▶ Exercise aim: Since only a count is wanted, work out how many lines in the material below contain the word "from" and return that number.
┏━━
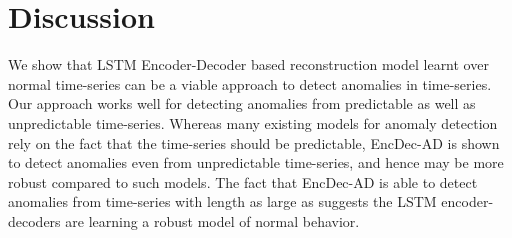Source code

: \documentclass{article}
\begin{document}
\section{Discussion}
We show that LSTM Encoder-Decoder based reconstruction model learnt over normal time-series can be a viable approach to detect anomalies in time-series. Our approach works well for detecting anomalies from predictable as well as unpredictable time-series. Whereas many existing models for anomaly detection rely on the fact that the time-series should be predictable, EncDec-AD is shown to detect anomalies even from unpredictable time-series, and hence may be more robust compared to such models. 
The fact that EncDec-AD is able to detect anomalies from time-series with length as large as  suggests the LSTM encoder-decoders are  learning a robust model of normal behavior.



\end{document}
┗━━
▶ Answer to this task: 2